### SOURCE DATA
+---+
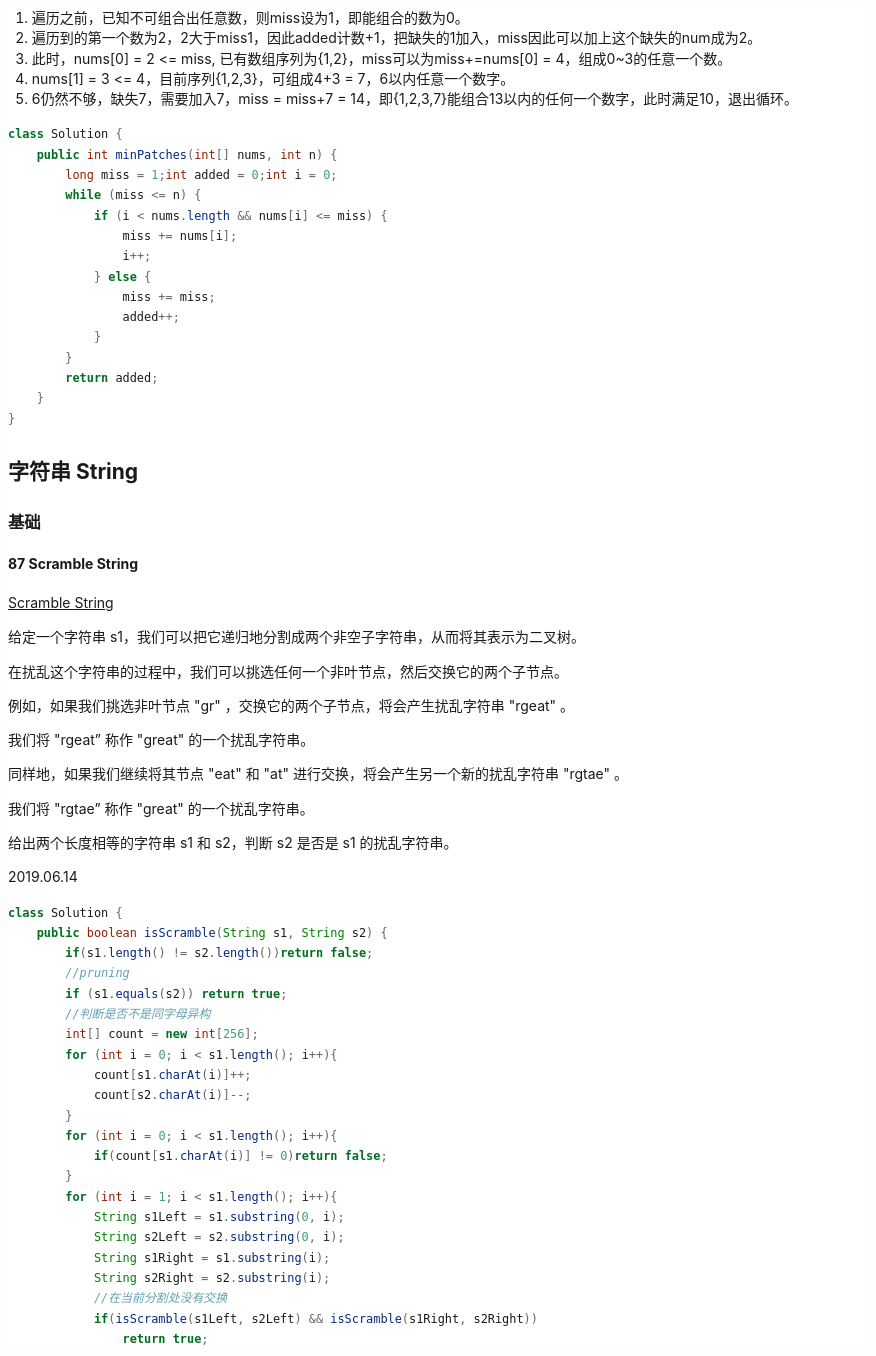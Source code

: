 1. 遍历之前，已知不可组合出任意数，则miss设为1，即能组合的数为0。
2. 遍历到的第一个数为2，2大于miss1，因此added计数+1，把缺失的1加入，miss因此可以加上这个缺失的num成为2。
3. 此时，nums[0] = 2 <= miss, 已有数组序列为{1,2}，miss可以为miss+=nums[0] = 4，组成0~3的任意一个数。
3. nums[1] = 3 <= 4，目前序列{1,2,3}，可组成4+3 = 7，6以内任意一个数字。
4. 6仍然不够，缺失7，需要加入7，miss = miss+7 = 14，即{1,2,3,7}能组合13以内的任何一个数字，此时满足10，退出循环。
```Java
class Solution {
    public int minPatches(int[] nums, int n) {
        long miss = 1;int added = 0;int i = 0;
        while (miss <= n) {
            if (i < nums.length && nums[i] <= miss) {
                miss += nums[i];
                i++;
            } else {
                miss += miss;
                added++;
            }
        }
        return added;
    }
}
```

## 字符串 String
### 基础
#### 87 Scramble String
[Scramble String](https://leetcode.com/problems/scramble-string/)

给定一个字符串 s1，我们可以把它递归地分割成两个非空子字符串，从而将其表示为二叉树。

在扰乱这个字符串的过程中，我们可以挑选任何一个非叶节点，然后交换它的两个子节点。

例如，如果我们挑选非叶节点 "gr" ，交换它的两个子节点，将会产生扰乱字符串 "rgeat" 。

我们将 "rgeat” 称作 "great" 的一个扰乱字符串。

同样地，如果我们继续将其节点 "eat" 和 "at" 进行交换，将会产生另一个新的扰乱字符串 "rgtae" 。

我们将 "rgtae” 称作 "great" 的一个扰乱字符串。

给出两个长度相等的字符串 s1 和 s2，判断 s2 是否是 s1 的扰乱字符串。

2019.06.14
```Java
class Solution {
    public boolean isScramble(String s1, String s2) {
        if(s1.length() != s2.length())return false;
        //pruning
        if (s1.equals(s2)) return true;
        //判断是否不是同字母异构
        int[] count = new int[256];
        for (int i = 0; i < s1.length(); i++){
            count[s1.charAt(i)]++;
            count[s2.charAt(i)]--;
        }
        for (int i = 0; i < s1.length(); i++){
            if(count[s1.charAt(i)] != 0)return false;
        }
        for (int i = 1; i < s1.length(); i++){
            String s1Left = s1.substring(0, i);
            String s2Left = s2.substring(0, i);
            String s1Right = s1.substring(i);
            String s2Right = s2.substring(i);
            //在当前分割处没有交换
            if(isScramble(s1Left, s2Left) && isScramble(s1Right, s2Right))
                return true;
```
+---+
### WORK ITEM
Repeat the material exactly as it reads, without any of its pictures.

### ANSWER FOR THE TASK
Source code

: 1. 遍历之前，已知不可组合出任意数，则miss设为1，即能组合的数为0。
2. 遍历到的第一个数为2，2大于miss1，因此added计数+1，把缺失的1加入，miss因此可以加上这个缺失的num成为2。
3. 此时，nums[0] = 2 <= miss, 已有数组序列为{1,2}，miss可以为miss+=nums[0] = 4，组成0~3的任意一个数。
3. nums[1] = 3 <= 4，目前序列{1,2,3}，可组成4+3 = 7，6以内任意一个数字。
4. 6仍然不够，缺失7，需要加入7，miss = miss+7 = 14，即{1,2,3,7}能组合13以内的任何一个数字，此时满足10，退出循环。
```Java
class Solution {
    public int minPatches(int[] nums, int n) {
        long miss = 1;int added = 0;int i = 0;
        while (miss <= n) {
            if (i < nums.length && nums[i] <= miss) {
                miss += nums[i];
                i++;
            } else {
                miss += miss;
                added++;
            }
        }
        return added;
    }
}
```

## 字符串 String
### 基础
#### 87 Scramble String
[Scramble String](https://leetcode.com/problems/scramble-string/)

给定一个字符串 s1，我们可以把它递归地分割成两个非空子字符串，从而将其表示为二叉树。

在扰乱这个字符串的过程中，我们可以挑选任何一个非叶节点，然后交换它的两个子节点。

例如，如果我们挑选非叶节点 "gr" ，交换它的两个子节点，将会产生扰乱字符串 "rgeat" 。

我们将 "rgeat” 称作 "great" 的一个扰乱字符串。

同样地，如果我们继续将其节点 "eat" 和 "at" 进行交换，将会产生另一个新的扰乱字符串 "rgtae" 。

我们将 "rgtae” 称作 "great" 的一个扰乱字符串。

给出两个长度相等的字符串 s1 和 s2，判断 s2 是否是 s1 的扰乱字符串。

2019.06.14
```Java
class Solution {
    public boolean isScramble(String s1, String s2) {
        if(s1.length() != s2.length())return false;
        //pruning
        if (s1.equals(s2)) return true;
        //判断是否不是同字母异构
        int[] count = new int[256];
        for (int i = 0; i < s1.length(); i++){
            count[s1.charAt(i)]++;
            count[s2.charAt(i)]--;
        }
        for (int i = 0; i < s1.length(); i++){
            if(count[s1.charAt(i)] != 0)return false;
        }
        for (int i = 1; i < s1.length(); i++){
            String s1Left = s1.substring(0, i);
            String s2Left = s2.substring(0, i);
            String s1Right = s1.substring(i);
            String s2Right = s2.substring(i);
            //在当前分割处没有交换
            if(isScramble(s1Left, s2Left) && isScramble(s1Right, s2Right))
                return true;
```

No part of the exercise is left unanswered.